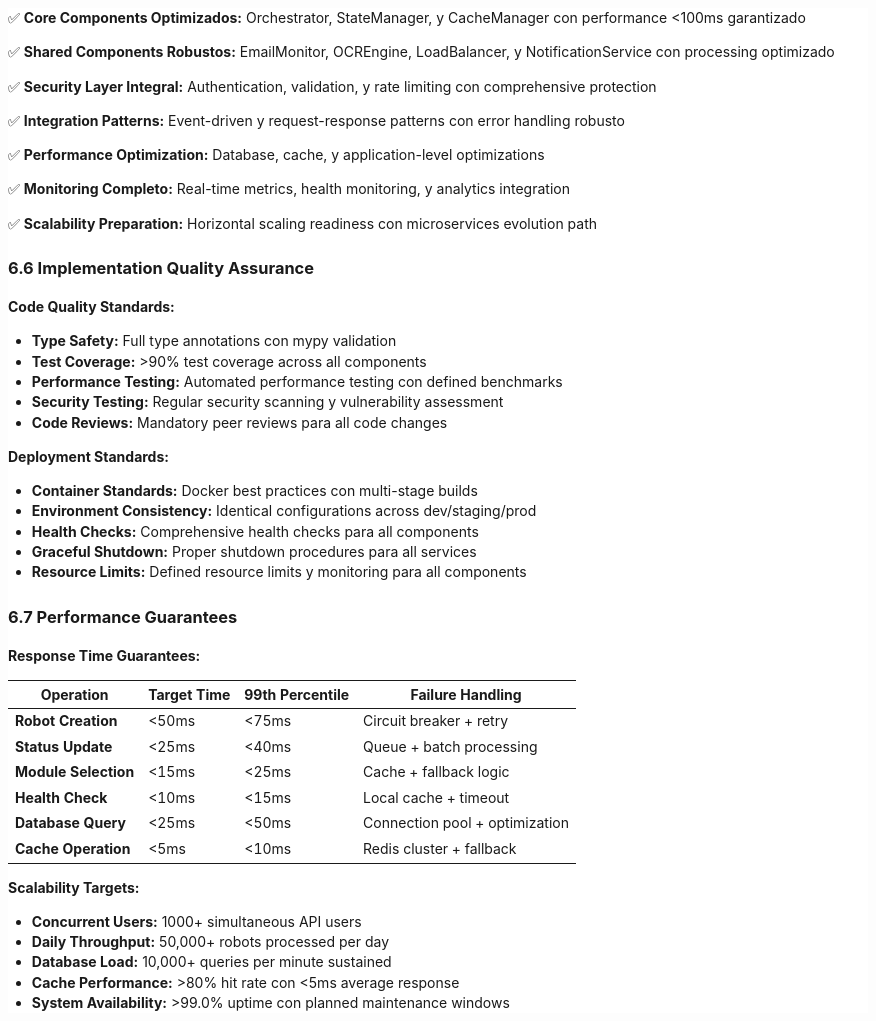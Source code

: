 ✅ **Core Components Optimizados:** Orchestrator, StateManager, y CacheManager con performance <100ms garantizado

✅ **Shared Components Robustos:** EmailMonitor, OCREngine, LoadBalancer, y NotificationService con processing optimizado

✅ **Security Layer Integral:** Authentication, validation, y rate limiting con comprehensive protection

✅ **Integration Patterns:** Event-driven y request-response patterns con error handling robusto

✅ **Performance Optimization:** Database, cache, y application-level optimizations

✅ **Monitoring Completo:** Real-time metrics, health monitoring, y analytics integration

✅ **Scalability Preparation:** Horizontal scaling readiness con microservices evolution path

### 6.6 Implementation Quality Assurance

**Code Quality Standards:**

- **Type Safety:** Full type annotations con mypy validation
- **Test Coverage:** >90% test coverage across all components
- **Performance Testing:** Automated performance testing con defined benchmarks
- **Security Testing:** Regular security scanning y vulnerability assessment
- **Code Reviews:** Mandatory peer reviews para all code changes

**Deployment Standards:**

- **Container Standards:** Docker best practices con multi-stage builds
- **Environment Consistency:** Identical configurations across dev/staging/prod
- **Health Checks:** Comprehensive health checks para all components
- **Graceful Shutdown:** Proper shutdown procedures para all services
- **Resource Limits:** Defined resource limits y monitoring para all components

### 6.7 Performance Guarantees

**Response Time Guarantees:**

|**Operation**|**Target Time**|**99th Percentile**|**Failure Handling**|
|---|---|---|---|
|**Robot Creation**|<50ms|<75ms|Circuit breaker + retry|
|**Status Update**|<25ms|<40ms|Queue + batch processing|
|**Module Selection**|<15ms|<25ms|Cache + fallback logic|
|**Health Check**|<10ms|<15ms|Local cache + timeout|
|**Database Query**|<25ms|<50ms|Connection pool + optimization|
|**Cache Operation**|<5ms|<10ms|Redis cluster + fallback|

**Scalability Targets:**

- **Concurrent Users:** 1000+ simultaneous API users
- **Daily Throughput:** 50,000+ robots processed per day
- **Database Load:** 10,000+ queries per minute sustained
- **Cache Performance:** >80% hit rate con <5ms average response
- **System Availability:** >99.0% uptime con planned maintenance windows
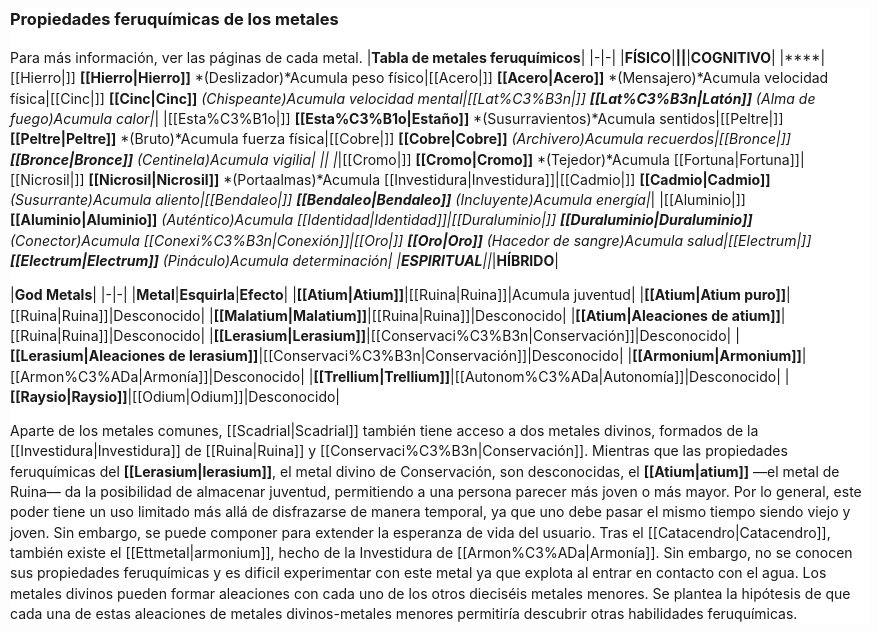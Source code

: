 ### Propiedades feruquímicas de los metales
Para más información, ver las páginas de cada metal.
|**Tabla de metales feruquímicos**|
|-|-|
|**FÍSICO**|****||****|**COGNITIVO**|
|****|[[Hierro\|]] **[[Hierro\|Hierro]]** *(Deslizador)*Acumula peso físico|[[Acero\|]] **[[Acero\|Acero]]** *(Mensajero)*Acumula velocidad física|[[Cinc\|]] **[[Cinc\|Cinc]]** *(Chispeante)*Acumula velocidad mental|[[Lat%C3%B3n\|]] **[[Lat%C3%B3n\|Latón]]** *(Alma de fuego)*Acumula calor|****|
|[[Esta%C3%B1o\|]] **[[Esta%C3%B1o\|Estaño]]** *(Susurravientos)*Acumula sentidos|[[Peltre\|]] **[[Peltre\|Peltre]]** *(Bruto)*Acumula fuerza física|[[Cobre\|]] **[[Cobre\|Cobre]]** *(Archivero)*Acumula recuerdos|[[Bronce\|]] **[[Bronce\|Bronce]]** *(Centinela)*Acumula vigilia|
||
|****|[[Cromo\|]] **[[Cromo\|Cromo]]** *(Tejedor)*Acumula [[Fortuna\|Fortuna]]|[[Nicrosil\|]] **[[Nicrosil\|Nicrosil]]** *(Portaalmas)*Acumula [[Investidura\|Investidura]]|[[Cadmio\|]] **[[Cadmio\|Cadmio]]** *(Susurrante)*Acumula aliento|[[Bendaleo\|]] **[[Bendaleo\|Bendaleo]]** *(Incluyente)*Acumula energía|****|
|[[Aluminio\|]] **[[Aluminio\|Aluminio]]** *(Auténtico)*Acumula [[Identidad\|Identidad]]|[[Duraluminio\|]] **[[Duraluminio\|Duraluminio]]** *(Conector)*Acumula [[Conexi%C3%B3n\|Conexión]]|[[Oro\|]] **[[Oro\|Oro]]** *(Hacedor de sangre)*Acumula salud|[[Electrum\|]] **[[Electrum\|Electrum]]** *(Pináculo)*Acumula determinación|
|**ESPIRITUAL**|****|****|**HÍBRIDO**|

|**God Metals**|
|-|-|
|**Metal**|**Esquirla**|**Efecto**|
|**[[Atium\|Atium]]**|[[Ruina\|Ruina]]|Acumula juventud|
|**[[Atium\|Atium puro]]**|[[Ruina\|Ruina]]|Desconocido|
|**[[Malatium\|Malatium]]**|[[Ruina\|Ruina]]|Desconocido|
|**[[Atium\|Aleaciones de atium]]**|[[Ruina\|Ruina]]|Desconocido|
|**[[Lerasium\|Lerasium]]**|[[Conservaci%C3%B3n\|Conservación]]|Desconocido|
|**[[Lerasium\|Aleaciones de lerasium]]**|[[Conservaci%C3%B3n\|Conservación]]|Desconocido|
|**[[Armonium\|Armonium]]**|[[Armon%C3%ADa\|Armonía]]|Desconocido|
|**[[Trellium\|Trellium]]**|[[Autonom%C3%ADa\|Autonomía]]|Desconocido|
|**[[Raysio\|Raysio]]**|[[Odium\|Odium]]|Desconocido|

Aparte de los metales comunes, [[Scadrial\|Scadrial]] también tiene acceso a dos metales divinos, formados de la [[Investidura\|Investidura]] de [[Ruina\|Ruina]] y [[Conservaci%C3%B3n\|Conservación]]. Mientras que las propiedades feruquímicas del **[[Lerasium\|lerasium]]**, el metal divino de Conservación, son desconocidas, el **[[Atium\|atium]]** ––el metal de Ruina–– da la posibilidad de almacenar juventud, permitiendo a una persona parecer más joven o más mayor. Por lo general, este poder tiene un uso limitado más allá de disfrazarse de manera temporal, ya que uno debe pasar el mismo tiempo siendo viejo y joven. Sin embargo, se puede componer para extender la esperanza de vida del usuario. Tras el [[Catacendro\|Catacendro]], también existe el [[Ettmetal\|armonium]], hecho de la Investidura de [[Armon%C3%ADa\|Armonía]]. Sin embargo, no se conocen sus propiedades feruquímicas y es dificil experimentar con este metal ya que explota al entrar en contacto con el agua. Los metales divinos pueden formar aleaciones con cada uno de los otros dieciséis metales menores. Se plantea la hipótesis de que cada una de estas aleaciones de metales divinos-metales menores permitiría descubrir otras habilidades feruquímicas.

Brief: Copy each line of the records that contains the word "processing".

Result of this exercise:
✅ **Shared Components Robustos:** EmailMonitor, OCREngine, LoadBalancer, y NotificationService con processing optimizado
|**Status Update**|<25ms|<40ms|Queue + batch processing|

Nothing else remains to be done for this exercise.